* [RECORD EXTRACTS]:
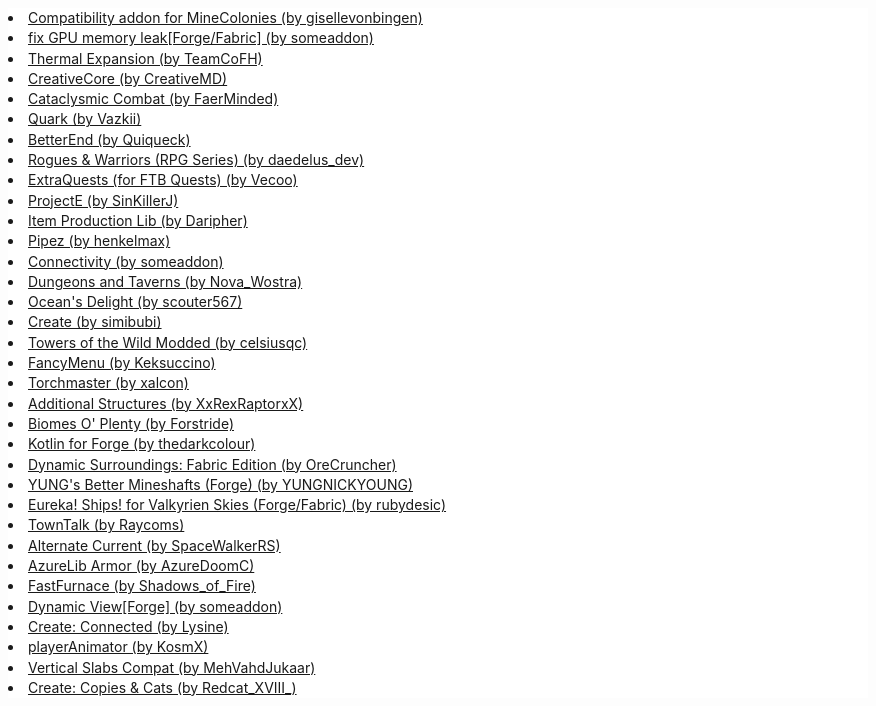 <li><a href="https://www.curseforge.com/minecraft/mc-mods/minecolonies-compatibility">Compatibility addon for MineColonies (by gisellevonbingen)</a></li>
<li><a href="https://www.curseforge.com/minecraft/mc-mods/fix-gpu-memory-leak">fix GPU memory leak[Forge/Fabric] (by someaddon)</a></li>
<li><a href="https://www.curseforge.com/minecraft/mc-mods/thermal-expansion">Thermal Expansion (by TeamCoFH)</a></li>
<li><a href="https://www.curseforge.com/minecraft/mc-mods/creativecore">CreativeCore (by CreativeMD)</a></li>
<li><a href="https://www.curseforge.com/minecraft/mc-mods/cataclysmic-combat">Cataclysmic Combat (by FaerMinded)</a></li>
<li><a href="https://www.curseforge.com/minecraft/mc-mods/quark">Quark (by Vazkii)</a></li>
<li><a href="https://www.curseforge.com/minecraft/mc-mods/betterend">BetterEnd (by Quiqueck)</a></li>
<li><a href="https://www.curseforge.com/minecraft/mc-mods/rogues-and-warriors">Rogues & Warriors (RPG Series) (by daedelus_dev)</a></li>
<li><a href="https://www.curseforge.com/minecraft/mc-mods/extraquests">ExtraQuests (for FTB Quests) (by Vecoo)</a></li>
<li><a href="https://www.curseforge.com/minecraft/mc-mods/projecte">ProjectE (by SinKillerJ)</a></li>
<li><a href="https://www.curseforge.com/minecraft/mc-mods/item-production-lib">Item Production Lib (by Daripher)</a></li>
<li><a href="https://www.curseforge.com/minecraft/mc-mods/pipez">Pipez (by henkelmax)</a></li>
<li><a href="https://www.curseforge.com/minecraft/mc-mods/connectivity">Connectivity (by someaddon)</a></li>
<li><a href="https://www.curseforge.com/minecraft/mc-mods/dungeon-and-taverns">Dungeons and Taverns (by Nova_Wostra)</a></li>
<li><a href="https://www.curseforge.com/minecraft/mc-mods/oceans-delight">Ocean's Delight (by scouter567)</a></li>
<li><a href="https://www.curseforge.com/minecraft/mc-mods/create">Create (by simibubi)</a></li>
<li><a href="https://www.curseforge.com/minecraft/mc-mods/towers-of-the-wild-modded">Towers of the Wild Modded (by celsiusqc)</a></li>
<li><a href="https://www.curseforge.com/minecraft/mc-mods/fancymenu">FancyMenu (by Keksuccino)</a></li>
<li><a href="https://www.curseforge.com/minecraft/mc-mods/torchmaster">Torchmaster (by xalcon)</a></li>
<li><a href="https://www.curseforge.com/minecraft/mc-mods/additional-structures">Additional Structures (by XxRexRaptorxX)</a></li>
<li><a href="https://www.curseforge.com/minecraft/mc-mods/biomes-o-plenty">Biomes O' Plenty (by Forstride)</a></li>
<li><a href="https://www.curseforge.com/minecraft/mc-mods/kotlin-for-forge">Kotlin for Forge (by thedarkcolour)</a></li>
<li><a href="https://www.curseforge.com/minecraft/mc-mods/dynamic-surroundings-fabric-edition">Dynamic Surroundings: Fabric Edition (by OreCruncher)</a></li>
<li><a href="https://www.curseforge.com/minecraft/mc-mods/yungs-better-mineshafts-forge">YUNG's Better Mineshafts (Forge) (by YUNGNICKYOUNG)</a></li>
<li><a href="https://www.curseforge.com/minecraft/mc-mods/eureka-ships">Eureka! Ships! for Valkyrien Skies (Forge/Fabric) (by rubydesic)</a></li>
<li><a href="https://www.curseforge.com/minecraft/mc-mods/towntalk">TownTalk (by Raycoms)</a></li>
<li><a href="https://www.curseforge.com/minecraft/mc-mods/alternate-current">Alternate Current (by SpaceWalkerRS)</a></li>
<li><a href="https://www.curseforge.com/minecraft/mc-mods/azurelib-armor">AzureLib Armor (by AzureDoomC)</a></li>
<li><a href="https://www.curseforge.com/minecraft/mc-mods/fastfurnace">FastFurnace (by Shadows_of_Fire)</a></li>
<li><a href="https://www.curseforge.com/minecraft/mc-mods/dynamic-view">Dynamic View[Forge] (by someaddon)</a></li>
<li><a href="https://www.curseforge.com/minecraft/mc-mods/create-connected">Create: Connected (by Lysine)</a></li>
<li><a href="https://www.curseforge.com/minecraft/mc-mods/playeranimator">playerAnimator (by KosmX)</a></li>
<li><a href="https://www.curseforge.com/minecraft/mc-mods/vertical-slabs-compat">Vertical Slabs Compat (by MehVahdJukaar)</a></li>
<li><a href="https://www.curseforge.com/minecraft/mc-mods/create-copies-cats">Create: Copies & Cats (by Redcat_XVIII_)</a></li>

* [PROBLEM STATEMENT]:
Where a record above holds a picture, drop the picture and print the rest exactly.

* [SOLUTION TO THE EXERCISE]:
 <li><a href="https://www.curseforge.com/minecraft/mc-mods/minecolonies-compatibility">Compatibility addon for MineColonies (by gisellevonbingen)</a></li>
<li><a href="https://www.curseforge.com/minecraft/mc-mods/fix-gpu-memory-leak">fix GPU memory leak[Forge/Fabric] (by someaddon)</a></li>
<li><a href="https://www.curseforge.com/minecraft/mc-mods/thermal-expansion">Thermal Expansion (by TeamCoFH)</a></li>
<li><a href="https://www.curseforge.com/minecraft/mc-mods/creativecore">CreativeCore (by CreativeMD)</a></li>
<li><a href="https://www.curseforge.com/minecraft/mc-mods/cataclysmic-combat">Cataclysmic Combat (by FaerMinded)</a></li>
<li><a href="https://www.curseforge.com/minecraft/mc-mods/quark">Quark (by Vazkii)</a></li>
<li><a href="https://www.curseforge.com/minecraft/mc-mods/betterend">BetterEnd (by Quiqueck)</a></li>
<li><a href="https://www.curseforge.com/minecraft/mc-mods/rogues-and-warriors">Rogues & Warriors (RPG Series) (by daedelus_dev)</a></li>
<li><a href="https://www.curseforge.com/minecraft/mc-mods/extraquests">ExtraQuests (for FTB Quests) (by Vecoo)</a></li>
<li><a href="https://www.curseforge.com/minecraft/mc-mods/projecte">ProjectE (by SinKillerJ)</a></li>
<li><a href="https://www.curseforge.com/minecraft/mc-mods/item-production-lib">Item Production Lib (by Daripher)</a></li>
<li><a href="https://www.curseforge.com/minecraft/mc-mods/pipez">Pipez (by henkelmax)</a></li>
<li><a href="https://www.curseforge.com/minecraft/mc-mods/connectivity">Connectivity (by someaddon)</a></li>
<li><a href="https://www.curseforge.com/minecraft/mc-mods/dungeon-and-taverns">Dungeons and Taverns (by Nova_Wostra)</a></li>
<li><a href="https://www.curseforge.com/minecraft/mc-mods/oceans-delight">Ocean's Delight (by scouter567)</a></li>
<li><a href="https://www.curseforge.com/minecraft/mc-mods/create">Create (by simibubi)</a></li>
<li><a href="https://www.curseforge.com/minecraft/mc-mods/towers-of-the-wild-modded">Towers of the Wild Modded (by celsiusqc)</a></li>
<li><a href="https://www.curseforge.com/minecraft/mc-mods/fancymenu">FancyMenu (by Keksuccino)</a></li>
<li><a href="https://www.curseforge.com/minecraft/mc-mods/torchmaster">Torchmaster (by xalcon)</a></li>
<li><a href="https://www.curseforge.com/minecraft/mc-mods/additional-structures">Additional Structures (by XxRexRaptorxX)</a></li>
<li><a href="https://www.curseforge.com/minecraft/mc-mods/biomes-o-plenty">Biomes O' Plenty (by Forstride)</a></li>
<li><a href="https://www.curseforge.com/minecraft/mc-mods/kotlin-for-forge">Kotlin for Forge (by thedarkcolour)</a></li>
<li><a href="https://www.curseforge.com/minecraft/mc-mods/dynamic-surroundings-fabric-edition">Dynamic Surroundings: Fabric Edition (by OreCruncher)</a></li>
<li><a href="https://www.curseforge.com/minecraft/mc-mods/yungs-better-mineshafts-forge">YUNG's Better Mineshafts (Forge) (by YUNGNICKYOUNG)</a></li>
<li><a href="https://www.curseforge.com/minecraft/mc-mods/eureka-ships">Eureka! Ships! for Valkyrien Skies (Forge/Fabric) (by rubydesic)</a></li>
<li><a href="https://www.curseforge.com/minecraft/mc-mods/towntalk">TownTalk (by Raycoms)</a></li>
<li><a href="https://www.curseforge.com/minecraft/mc-mods/alternate-current">Alternate Current (by SpaceWalkerRS)</a></li>
<li><a href="https://www.curseforge.com/minecraft/mc-mods/azurelib-armor">AzureLib Armor (by AzureDoomC)</a></li>
<li><a href="https://www.curseforge.com/minecraft/mc-mods/fastfurnace">FastFurnace (by Shadows_of_Fire)</a></li>
<li><a href="https://www.curseforge.com/minecraft/mc-mods/dynamic-view">Dynamic View[Forge] (by someaddon)</a></li>
<li><a href="https://www.curseforge.com/minecraft/mc-mods/create-connected">Create: Connected (by Lysine)</a></li>
<li><a href="https://www.curseforge.com/minecraft/mc-mods/playeranimator">playerAnimator (by KosmX)</a></li>
<li><a href="https://www.curseforge.com/minecraft/mc-mods/vertical-slabs-compat">Vertical Slabs Compat (by MehVahdJukaar)</a></li>
<li><a href="https://www.curseforge.com/minecraft/mc-mods/create-copies-cats">Create: Copies & Cats (by Redcat_XVIII_)</a></li>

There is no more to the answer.